Le chant de la machine
Richement illustré, le livre La Fabrique du son retrace l’histoire de plus de 150 ans d’enregistrement sonore, des premiers phonographes à l’iPod. Passionnant.
Certes, vu des années 2000, l’arrivée du téléchargement illégal est le moment-clé. Celui qui a vu une industrie entière se faire laminer et des habitudes musicales être complètement bouleversées. Internet et ses pirates seraient ainsi à l’origine d’un véritable big bang, un cataclysme qui va mettre tout un secteur sur sa tête. Tout cela est vrai. Il ne faudrait toutefois pas oublier que la technologie du son, et de son enregistrement, n’a jamais cessé d’évoluer. De trouvailles géniales en accidents heureux, elle est peut-être même celle qui a le plus souvent muté: de support, de format, etc. En un peu plus de 150 ans, elle a en fait enchaîné les métamorphoses.
C’est ce que rappelle, magnifiquement, La Fabrique du son de l’Anglais Terry Burrows, sorti récemment aux éditions Textuel. Sous-titré La Première Histoire visuelle de l’enregistrement sonore, le livre réussit entre autres la gageure de mettre en image cette chose invisible qu’est le son. Piochant notamment abondamment dans les archives de la firme EMI, il aligne les photos d’archives, d’anciens appareils, de micros antiques, d’affiches de promotion d’époque, etc. Et de retracer ainsi plus de 100 ans de recherches et de rebondissements, durant lesquels, comme l’écrit Laurent de Wilde, jazzman et auteur notamment des Fous du son, « l’art côtoie la science sous l’égide bienveillante du commerce ». « Un siècle d’inventions frénétiques poursuivant toutes le même but: attraper ce fragile papillon qui volette autour de nos oreilles, le mettre dans une boîte et le faire miraculeusement renaître à la demande. »

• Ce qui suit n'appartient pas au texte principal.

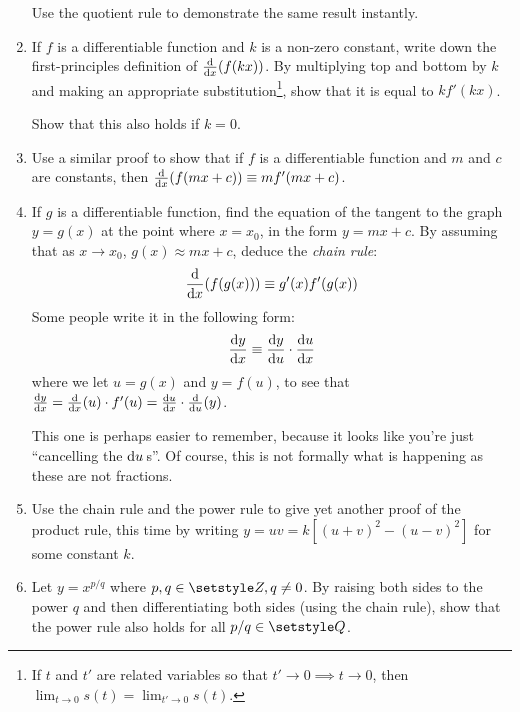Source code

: \begin{enumerate}
  Use the quotient rule to demonstrate the same result instantly.
 \item
  If \(f\) is a differentiable function and \(k\) is a non-zero constant,
  write down the first-principles definition of \(\dv{x}(f(kx))\). By
  multiplying top and bottom by \(k\) and making an appropriate
  substitution\footnote{
   If \(t\) and \(t'\) are related variables so that
   \(t' \to 0 \implies t \to 0\), then
   \(\lim_{t \to 0} s(t) = \lim_{t' \to 0} s(t)\).
  }, show that it is equal to \(kf'(kx)\).

  Show that this also holds if \(k = 0\).
 \item
  Use a similar proof to show that if \(f\) is a differentiable function and
  \(m\) and \(c\) are constants, then \(\dv{x}(f(mx + c)) \equiv mf'(mx + c)\).
 \item
  If \(g\) is a differentiable function, find the equation of the tangent to the
  graph \(y = g(x)\) at the point where \(x = x_0\), in the form
  \(y = mx + c\). By assuming that as \(x \to x_0\), \(g(x) \approx mx + c\),
  deduce the \emph{chain rule}:
  \begin{equation*}
   \dv{x}(f(g(x))) \equiv g'(x) f'(g(x))
  \end{equation*}
  Some people write it in the following form:
  \begin{equation*}
   \dv<y>{x} \equiv \dv<y>{u} \cdot \dv<u>{x}
  \end{equation*}
  where we let \(u = g(x)\) and \(y = f(u)\), to see that
  \(\dv<y>{x}
    = \dv{x}(u) \cdot f'(u)
    = \dv<u>{x} \cdot \dv{u}(y)\).

  This one is perhaps easier to remember, because it looks like you're just
  ``cancelling the \(\mathrm d u\,\)s''. Of course, this is not formally what is
  happening as these are not fractions.
 \item
  Use the chain rule and the power rule to give yet another proof of the product
  rule, this time by writing \(y = uv = k[(u + v)^2 - (u - v)^2]\) for some
  constant \(k\).
 \item
  Let \(y = x^{p/q}\) where \(p, q \in \Integers, q \ne 0\). By raising both
  sides to the power \(q\) and then differentiating both sides (using the chain
  rule), show that the power rule also holds for all \(p / q \in \Rationals\).


\end{enumerate}
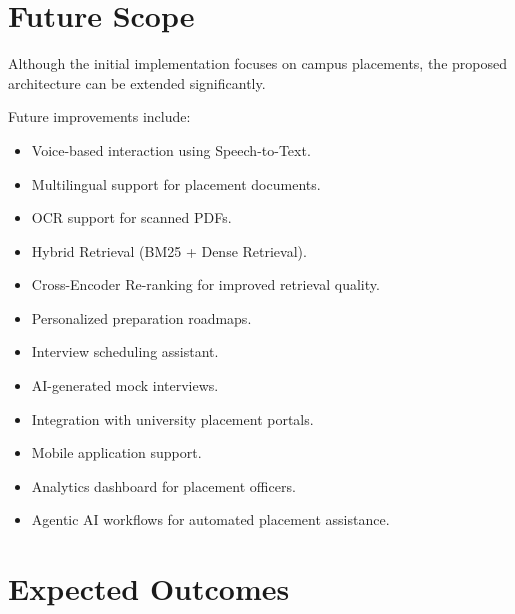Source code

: \documentclass[11pt]{article}
\begin{document}

\section{Future Scope}

Although the initial implementation focuses on campus placements, the proposed architecture can be extended significantly.

Future improvements include:

\begin{itemize}

\item Voice-based interaction using Speech-to-Text.

\item Multilingual support for placement documents.

\item OCR support for scanned PDFs.

\item Hybrid Retrieval (BM25 + Dense Retrieval).

\item Cross-Encoder Re-ranking for improved retrieval quality.

\item Personalized preparation roadmaps.

\item Interview scheduling assistant.

\item AI-generated mock interviews.

\item Integration with university placement portals.

\item Mobile application support.

\item Analytics dashboard for placement officers.

\item Agentic AI workflows for automated placement assistance.

\end{itemize}


\section{Expected Outcomes}
\end{document}
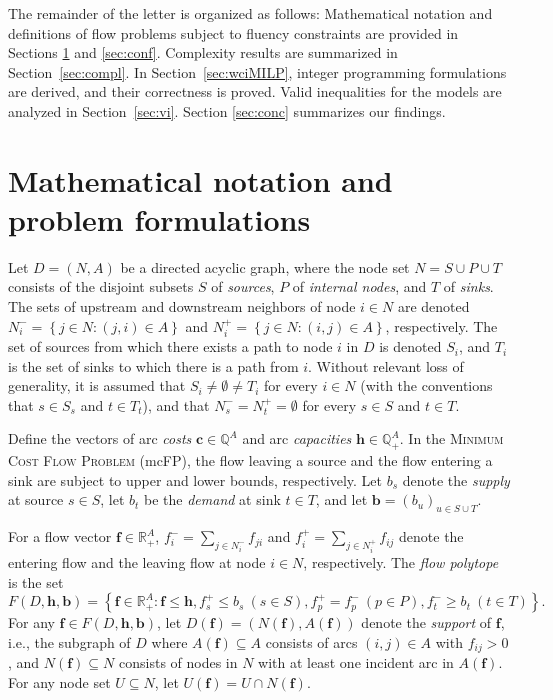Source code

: \documentclass[pdflatex,sn-mathphys-num]{sn-jnl}%
\theoremstyle{thmstyleone}%
\begin{document}
The remainder of the letter is organized as follows:
Mathematical notation and definitions of flow problems subject to fluency constraints are provided in Sections \ref{sec:problem} and \ref{sec:conf}.
Complexity results are summarized in Section~\ref{sec:compl}.
In Section~\ref{sec:wciMILP}, integer programming formulations are derived, and their correctness is proved.
Valid inequalities for the models are analyzed in Section~\ref{sec:vi}. Section \ref{sec:conc} summarizes our findings.

\section{Mathematical notation and problem formulations}\label{sec:problem}

Let $D=(N,A)$ be a directed acyclic graph,
where the node set $N=S\cup P\cup T$ consists of the disjoint subsets $S$ of \emph{sources}, $P$ of \emph{internal nodes}, and $T$ of \emph{sinks}.
The sets of upstream and downstream neighbors of node $i\in N$ are denoted
$N_i^-=\left\{j\in N:(j,i)\in A\right\}$ and $N_i^+=\left\{j\in N:(i,j)\in A\right\}$, respectively.
The set of sources from which there exists a path to node $i$ in $D$ is denoted $S_i$,
and $T_i$ is the set of sinks to which there is a path from $i$.
Without relevant loss of generality, it is assumed that $S_i\neq\emptyset\neq T_i$ for every $i\in N$
(with the conventions that $s\in S_s$ and $t\in T_t$),
and that $N_s^-=N_t^+=\emptyset$ for every $s\in S$ and $t\in T$.

Define the vectors of arc \emph{costs} $\boldsymbol{c}\in\mathbb{Q}^{A}$ and arc \emph{capacities} $\boldsymbol{h}\in\mathbb{Q}_+^{A}$.
In the \textsc{Minimum Cost Flow Problem} (mcFP), the flow leaving a source and the flow entering a sink are subject to upper and lower bounds, respectively.
Let $b_s$ denote the \emph{supply} at source $s\in S$, let $b_t$ be the \emph{demand} at sink $t\in T$,
and let $\boldsymbol{b}=\left(b_u\right)_{u\in S\cup T}$.

For a flow vector $\boldsymbol{f}\in\mathbb{R}_+^A$, $f_i^-=\sum_{j\in N_i^-}f_{ji}$ and $f_i^+=\sum_{j\in N_i^+}f_{ij}$ denote the entering flow and the leaving flow at node $i\in N$, respectively. The \emph{flow polytope} is the set
\[F(D,\boldsymbol{h},\boldsymbol{b}) = \left\{\boldsymbol{f}\in\mathbb{R}_+^A:\boldsymbol{f}\leq\boldsymbol{h}, f_s^+\leq b_s ~(s\in S), f_p^+=f_p^- ~(p\in P), f_t^-\geq b_t ~(t\in T)\right\}.\]
For any $\boldsymbol{f}\in F(D,\boldsymbol{h},\boldsymbol{b})$, let $D(\boldsymbol{f})=\left(N(\boldsymbol{f}), A(\boldsymbol{f})\right)$ denote the
\emph{support} of $\boldsymbol{f}$, i.e., the subgraph of $D$ where $A(\boldsymbol{f})\subseteq A$ consists of arcs $(i,j)\in A$ with $f_{ij}>0$, and $N(\boldsymbol{f})\subseteq N$ consists of nodes in $N$ with at least one incident arc in $A(\boldsymbol{f})$. For any node set $U\subseteq N$, let $U(\boldsymbol{f})=U\cap N(\boldsymbol{f})$.
\end{document}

Il y a une dizaine d’années, on pensait encore que c’était Thomas Edison qui avait réalisé le premier enregistrement audio au monde, en gravant en 1877 sa version de Mary Had a Little Lamb, sur une feuille d’étain posée sur un cylindre métallique. Vingt ans plus tôt, c’est pourtant une autre berceuse –Au clair de la lune- qui fut déjà enregistrée sur un support baptisé « phonautogramme ». Problème: son inventeur, le Français Edouard-Léon Scott de Martinville, avait trouvé comment capturer un son, mais pas comment le reproduire… Il n’empêche: les premiers pas d’une histoire sont posés, que Burrows découpe ici en quatre ères: acoustique, électrique, magnétique et digitale. Cette dernière étant d’ailleurs la plus succincte, balayée en une trentaine de pages à peine. Une époque où il est devenu moins crucial d’améliorer la qualité de la reproduction du son (le compressage de la technologie MP3) que de la dématérialiser. Symbolique: après avoir fait défiler les appareils, jusqu’aux plus loufoques (le gramophone Stollwerck, en 1902, capable de lire des disques en… chocolat!), l’une des dernières pages de l’ouvrage se contente d’aligner les logos des sites de streaming et téléchargements. Une autre époque, assurément…
La Fabrique du son de Terry Burrows, éd. Textuel, traduit de l’anglais par Franck Ernould, 350 pages.